DATA SUPPLIED Start Marker

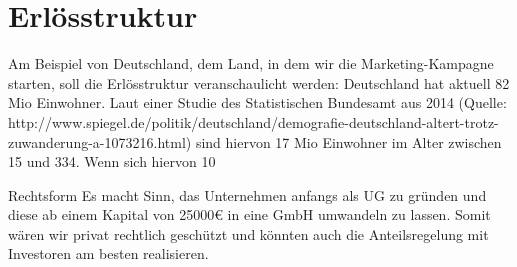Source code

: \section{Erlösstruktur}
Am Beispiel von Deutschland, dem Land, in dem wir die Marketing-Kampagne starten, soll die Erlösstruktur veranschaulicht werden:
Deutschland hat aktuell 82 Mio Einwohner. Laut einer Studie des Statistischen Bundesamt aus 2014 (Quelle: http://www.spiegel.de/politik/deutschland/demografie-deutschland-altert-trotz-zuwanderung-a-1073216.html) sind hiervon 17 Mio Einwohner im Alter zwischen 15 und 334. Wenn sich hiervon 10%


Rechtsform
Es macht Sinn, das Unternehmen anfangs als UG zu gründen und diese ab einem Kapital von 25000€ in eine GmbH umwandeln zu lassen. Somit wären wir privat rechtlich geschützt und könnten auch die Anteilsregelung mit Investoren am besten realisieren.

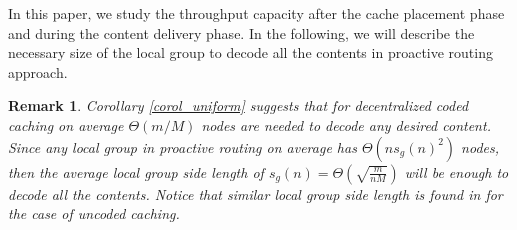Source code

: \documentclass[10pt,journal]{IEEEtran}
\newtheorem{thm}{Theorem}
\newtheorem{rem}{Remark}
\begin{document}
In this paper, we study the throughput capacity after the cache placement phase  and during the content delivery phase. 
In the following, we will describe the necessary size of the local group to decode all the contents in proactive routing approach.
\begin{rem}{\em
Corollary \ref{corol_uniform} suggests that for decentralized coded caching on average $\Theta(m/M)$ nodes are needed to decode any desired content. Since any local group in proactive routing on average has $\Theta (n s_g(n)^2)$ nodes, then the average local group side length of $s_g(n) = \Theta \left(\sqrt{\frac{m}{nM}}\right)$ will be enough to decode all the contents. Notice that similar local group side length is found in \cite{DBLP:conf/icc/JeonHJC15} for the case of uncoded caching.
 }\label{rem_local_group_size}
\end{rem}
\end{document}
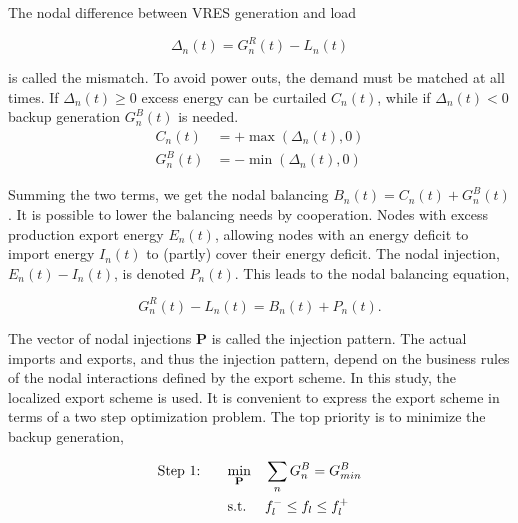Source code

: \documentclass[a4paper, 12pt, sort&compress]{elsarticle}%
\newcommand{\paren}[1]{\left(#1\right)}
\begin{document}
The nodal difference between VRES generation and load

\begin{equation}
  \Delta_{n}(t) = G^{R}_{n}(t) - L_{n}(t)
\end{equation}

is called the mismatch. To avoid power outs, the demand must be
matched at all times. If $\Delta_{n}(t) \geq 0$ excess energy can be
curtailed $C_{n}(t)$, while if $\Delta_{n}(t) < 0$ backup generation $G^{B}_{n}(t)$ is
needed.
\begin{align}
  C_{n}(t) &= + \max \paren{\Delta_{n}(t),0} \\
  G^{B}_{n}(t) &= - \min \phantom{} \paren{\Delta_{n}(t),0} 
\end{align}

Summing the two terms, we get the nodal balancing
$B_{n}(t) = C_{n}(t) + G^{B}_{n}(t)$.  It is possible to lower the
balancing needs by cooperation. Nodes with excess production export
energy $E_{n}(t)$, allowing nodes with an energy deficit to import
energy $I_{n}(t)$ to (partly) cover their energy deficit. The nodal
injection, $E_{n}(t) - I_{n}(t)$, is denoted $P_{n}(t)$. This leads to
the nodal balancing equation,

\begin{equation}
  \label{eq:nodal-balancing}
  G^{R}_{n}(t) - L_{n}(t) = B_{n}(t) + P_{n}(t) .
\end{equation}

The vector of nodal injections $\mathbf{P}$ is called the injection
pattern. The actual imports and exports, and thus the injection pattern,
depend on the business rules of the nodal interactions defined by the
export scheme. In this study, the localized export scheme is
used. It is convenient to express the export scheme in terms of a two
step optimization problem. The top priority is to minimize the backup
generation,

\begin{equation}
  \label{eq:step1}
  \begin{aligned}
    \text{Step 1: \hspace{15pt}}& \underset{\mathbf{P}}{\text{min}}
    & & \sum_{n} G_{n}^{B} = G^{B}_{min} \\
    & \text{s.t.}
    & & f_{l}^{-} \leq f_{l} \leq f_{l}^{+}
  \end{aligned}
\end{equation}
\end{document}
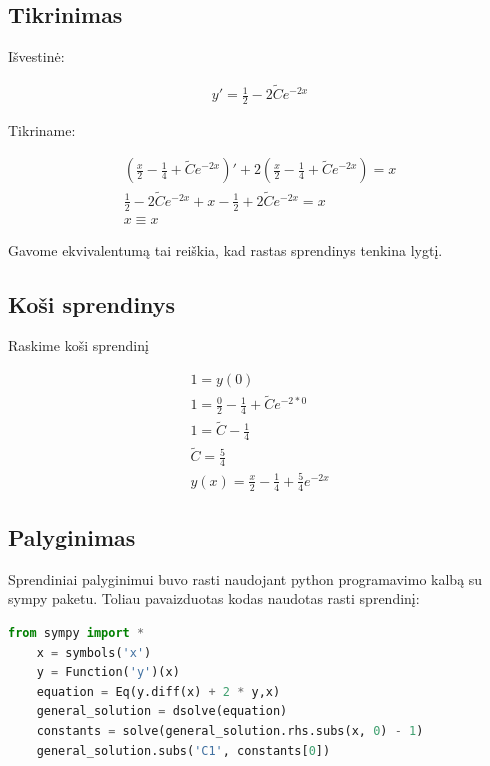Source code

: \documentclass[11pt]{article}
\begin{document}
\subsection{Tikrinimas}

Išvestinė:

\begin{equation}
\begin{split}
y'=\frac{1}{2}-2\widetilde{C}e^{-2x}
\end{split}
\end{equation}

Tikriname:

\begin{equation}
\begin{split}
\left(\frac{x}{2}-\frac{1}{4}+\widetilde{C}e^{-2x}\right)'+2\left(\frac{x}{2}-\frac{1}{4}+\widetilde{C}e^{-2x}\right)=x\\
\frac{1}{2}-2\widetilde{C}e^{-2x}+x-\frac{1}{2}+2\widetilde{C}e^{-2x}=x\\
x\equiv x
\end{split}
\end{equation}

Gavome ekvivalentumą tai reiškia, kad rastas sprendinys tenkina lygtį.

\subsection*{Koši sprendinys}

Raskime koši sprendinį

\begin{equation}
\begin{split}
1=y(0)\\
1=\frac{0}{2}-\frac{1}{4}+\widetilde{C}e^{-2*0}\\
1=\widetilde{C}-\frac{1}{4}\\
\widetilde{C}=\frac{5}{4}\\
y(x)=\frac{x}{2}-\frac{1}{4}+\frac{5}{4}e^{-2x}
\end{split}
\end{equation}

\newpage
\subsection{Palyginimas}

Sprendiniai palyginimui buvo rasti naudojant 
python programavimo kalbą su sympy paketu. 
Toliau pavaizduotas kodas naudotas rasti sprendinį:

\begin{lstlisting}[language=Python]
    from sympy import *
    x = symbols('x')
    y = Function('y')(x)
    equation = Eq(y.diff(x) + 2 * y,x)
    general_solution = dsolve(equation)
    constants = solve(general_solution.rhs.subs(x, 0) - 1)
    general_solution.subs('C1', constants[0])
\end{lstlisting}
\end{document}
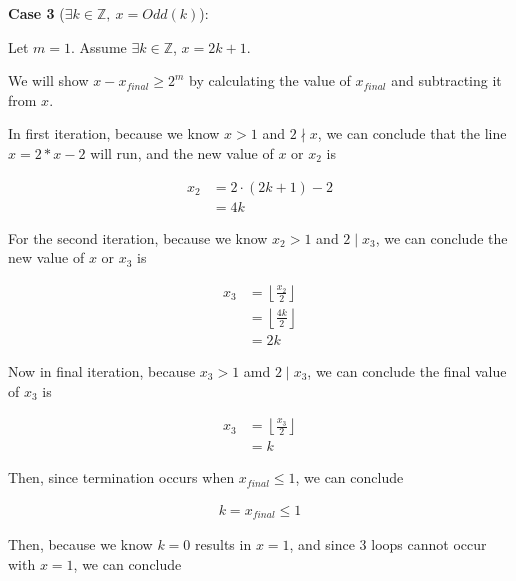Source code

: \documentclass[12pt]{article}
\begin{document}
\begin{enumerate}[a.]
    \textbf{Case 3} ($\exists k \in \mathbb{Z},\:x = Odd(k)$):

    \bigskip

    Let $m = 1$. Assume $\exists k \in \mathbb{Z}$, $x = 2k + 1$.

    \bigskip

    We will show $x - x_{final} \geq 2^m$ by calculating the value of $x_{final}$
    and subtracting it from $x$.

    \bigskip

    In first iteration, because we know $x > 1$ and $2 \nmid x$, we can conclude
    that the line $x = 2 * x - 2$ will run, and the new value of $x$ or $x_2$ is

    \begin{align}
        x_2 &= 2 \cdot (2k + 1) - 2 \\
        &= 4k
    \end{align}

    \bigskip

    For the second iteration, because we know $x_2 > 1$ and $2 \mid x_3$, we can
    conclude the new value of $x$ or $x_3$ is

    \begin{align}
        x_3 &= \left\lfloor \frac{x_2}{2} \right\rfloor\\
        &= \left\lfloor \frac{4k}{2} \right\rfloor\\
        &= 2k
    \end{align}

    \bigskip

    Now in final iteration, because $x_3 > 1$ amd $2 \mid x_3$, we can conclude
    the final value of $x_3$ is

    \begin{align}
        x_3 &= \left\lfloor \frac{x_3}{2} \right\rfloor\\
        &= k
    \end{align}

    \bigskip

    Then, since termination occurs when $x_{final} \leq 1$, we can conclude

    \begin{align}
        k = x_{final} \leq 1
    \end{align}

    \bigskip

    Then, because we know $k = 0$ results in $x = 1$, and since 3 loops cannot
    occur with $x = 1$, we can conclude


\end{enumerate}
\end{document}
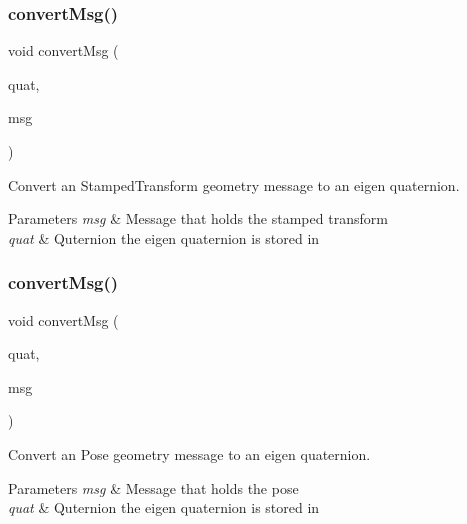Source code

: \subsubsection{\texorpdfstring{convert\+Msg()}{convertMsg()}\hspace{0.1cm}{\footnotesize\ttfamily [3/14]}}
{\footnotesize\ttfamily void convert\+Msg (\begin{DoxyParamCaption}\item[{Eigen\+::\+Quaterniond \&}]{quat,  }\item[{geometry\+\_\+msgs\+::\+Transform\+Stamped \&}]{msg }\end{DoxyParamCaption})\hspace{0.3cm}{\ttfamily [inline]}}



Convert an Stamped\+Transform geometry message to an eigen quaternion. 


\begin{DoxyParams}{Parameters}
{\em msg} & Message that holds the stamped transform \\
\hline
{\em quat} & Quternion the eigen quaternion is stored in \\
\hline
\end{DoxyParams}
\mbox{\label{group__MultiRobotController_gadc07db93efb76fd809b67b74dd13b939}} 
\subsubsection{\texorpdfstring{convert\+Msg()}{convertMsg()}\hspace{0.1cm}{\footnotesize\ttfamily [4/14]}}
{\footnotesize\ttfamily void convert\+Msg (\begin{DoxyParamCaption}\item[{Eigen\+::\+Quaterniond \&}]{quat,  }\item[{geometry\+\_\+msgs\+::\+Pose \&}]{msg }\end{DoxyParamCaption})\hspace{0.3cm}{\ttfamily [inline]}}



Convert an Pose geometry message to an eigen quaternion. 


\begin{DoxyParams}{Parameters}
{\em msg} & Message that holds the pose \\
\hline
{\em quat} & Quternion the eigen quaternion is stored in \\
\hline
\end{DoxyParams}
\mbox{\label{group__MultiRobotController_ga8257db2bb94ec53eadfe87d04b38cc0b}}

DATA SUPPLIED End Marker

REQUIREMENT: Please show all lines from the entries that contain the word "frac".

WRITTEN ANSWER:
Corollary \ref{corol_uniform} suggests that for decentralized coded caching on average $\Theta(m/M)$ nodes are needed to decode any desired content. Since any local group in proactive routing on average has $\Theta (n s_g(n)^2)$ nodes, then the average local group side length of $s_g(n) = \Theta \left(\sqrt{\frac{m}{nM}}\right)$ will be enough to decode all the contents. Notice that similar local group side length is found in \cite{DBLP:conf/icc/JeonHJC15} for the case of uncoded caching.
y'=\frac{1}{2}-2\widetilde{C}e^{-2x}
\left(\frac{x}{2}-\frac{1}{4}+\widetilde{C}e^{-2x}\right)'+2\left(\frac{x}{2}-\frac{1}{4}+\widetilde{C}e^{-2x}\right)=x\\
\frac{1}{2}-2\widetilde{C}e^{-2x}+x-\frac{1}{2}+2\widetilde{C}e^{-2x}=x\\
1=\frac{0}{2}-\frac{1}{4}+\widetilde{C}e^{-2*0}\\
1=\widetilde{C}-\frac{1}{4}\\
\widetilde{C}=\frac{5}{4}\\
y(x)=\frac{x}{2}-\frac{1}{4}+\frac{5}{4}e^{-2x}
        x_3 &= \left\lfloor \frac{x_2}{2} \right\rfloor\\
        &= \left\lfloor \frac{4k}{2} \right\rfloor\\
        x_3 &= \left\lfloor \frac{x_3}{2} \right\rfloor\\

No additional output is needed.